这些年,有些声音不断鼓吹要中国跟这个"脱钩"、跟那个"断链"。
中国的选择恰恰相反。
"一带一路"持续推进,RCEP落地生效,金砖合作机制不断扩容。 中国的朋友圈不是在缩小,而是在稳步扩大。
这背后的逻辑,跟陈轸两千年前说的话一脉相承——你的伙伴网络越广,对手孤立你的成本就越高。
有人可能觉得:楚国那时候的"联盟"和今天的"国际合作"能一样吗?
底层规律是一样的。
战国时代的合纵连横,本质上就是大国之间的利益绑定和安全互保。
今天的多边经贸体系、区域合作协定,换了名字,逻辑没变。
亚太地区多数国家明确表态不愿"选边站队",这本身就说明:在一个多极化的世界里,"张仪式"的离间术越来越难奏效了。
因为大家都看过楚怀王的故事,都知道断交的代价。
楚怀王发现被骗的那一刻,陈轸又给出了一条出路。
"不如顺势送秦国一座城,然后联秦伐齐,从齐国身上把损失找补回来。"
这个建议窝囊吗?窝囊。丢面子吗?丢面子。
可这是当时唯一能止损的办法。楚国已经跟齐国闹翻了,再去打秦国,就是逼秦齐彻底联手,楚国必败无疑。
楚怀王拒绝了。他选了最解气的路,也是最危险的路——怒而兴师。
结果大家都看到了。八万人的血,换来了一场注定的惨败。
这件事给后人留下了一个极其深刻的教训:被骗不可怕,可怕的是被骗之后失去判断力。
张仪从"六百里"改口"六里",这个侮辱是精心设计的。他需要楚怀王愤怒,需要楚怀王冲动,需要楚怀王来打秦国。
因为秦国已经做好了准备,楚国没有。
"激将法"为什么千年不过时?因为它击中的是人性中最脆弱的那根弦——面子。
一个国君怕被臣下视为懦夫,一个大国怕被天下视为软弱。这种恐惧,有时候比真实的威胁还致命。
看看今天中国的做法。
面对关税战,精准反制,不搞全面对抗。面对科技封锁,加速自主攻关,把压力变成动力。
面对各种挑衅,保持对话窗口敞开。"谈,大门敞开;打,奉陪到底。" 这句话的分量就在于:既表达了底线,又没有被情绪裹挟。
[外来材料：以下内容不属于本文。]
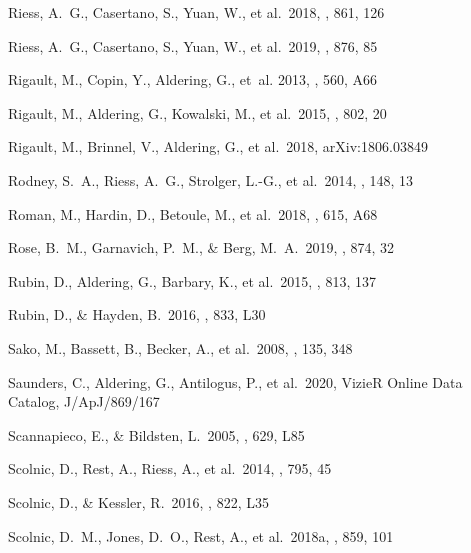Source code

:\documentclass[]{aa} %
\begin{document}
\begin{thebibliography}{}
 Riess, A.~G., Casertano, S., Yuan, W.,
et al.\ 2018, \apj, 861, 126

 Riess, A.~G., Casertano, S., Yuan, W.,
et al.\ 2019, \apj, 876, 85

 Rigault, M., Copin, Y.,
Aldering, G., {et~al.} 2013, \aap, 560, A66

 Rigault, M., Aldering, G., Kowalski,
M., et al.\ 2015, \apj, 802, 20

 Rigault, M., Brinnel, V., Aldering,
G., et al.\ 2018, arXiv:1806.03849

 Rodney, S.~A., Riess, A.~G., Strolger,
L.-G., et al.\ 2014, \aj, 148, 13 
  
 Roman, M., Hardin, D., Betoule, M., et
al.\ 2018, \aap, 615, A68

 Rose, B.~M., Garnavich, P.~M., \& Berg,
M.~A.\ 2019, \apj, 874, 32

 Rubin, D., Aldering, G., Barbary, K., et
al.\ 2015, \apj, 813, 137

 Rubin, D., \& Hayden, B.\ 2016,
\apjl, 833, L30


 Sako, M., Bassett, B., Becker, A., et al.\
2008, \aj, 135, 348

 Saunders, C., Aldering, G.,
Antilogus, P., et al.\ 2020, VizieR Online Data Catalog, J/ApJ/869/167

 Scannapieco, E., \&
Bildsten, L.\ 2005, \apjl, 629, L85 

 Scolnic, D., Rest, A., Riess, A., et
al.\ 2014, \apj, 795, 45

 Scolnic, D., \& Kessler, R.\
2016, \apjl, 822, L35

 Scolnic, D.~M., Jones, D.~O., Rest,
A., et al.\ 2018a, \apj, 859, 101



\end{thebibliography}
\end{document}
过去几年,中国在电动汽车、光伏、低端芯片等领域实现了突破性进展。半导体产业链的自主可控正在一步步变成现实。
这些成果不是靠一时的愤怒换来的,是靠持续的投入和耐心的积累。
有人说这种方式"不够解气"。
楚怀王当年的选择可够解气了,结果八万将士的命,填进了一场毫无意义的复仇。
真正的力量,不是在被激怒的时候挥出拳头,而是在被激怒的时候依然能够清醒地选择最有利的应对方式。
楚国的故事告诉所有人:被骗一次,是对手高明。被骗之后自己跳进坑里,那就是自己的问题了。
两千年过去了,张仪式的手段换了无数种包装——关税壁垒、技术封锁、舆论施压、盟友离间——套路的内核从来没变:造幻觉、断后路、激冲动。
今天的中国,没有为短期利益撕毁任何一个合作关系,没有在挑衅面前丧失理智仓促出手,没有让情绪代替战略来做决策。
这不是软弱,这是两千年血的教训换来的清醒。
楚怀王要是能看到今天这一幕,大概会长叹一声:早知如此,何必当初。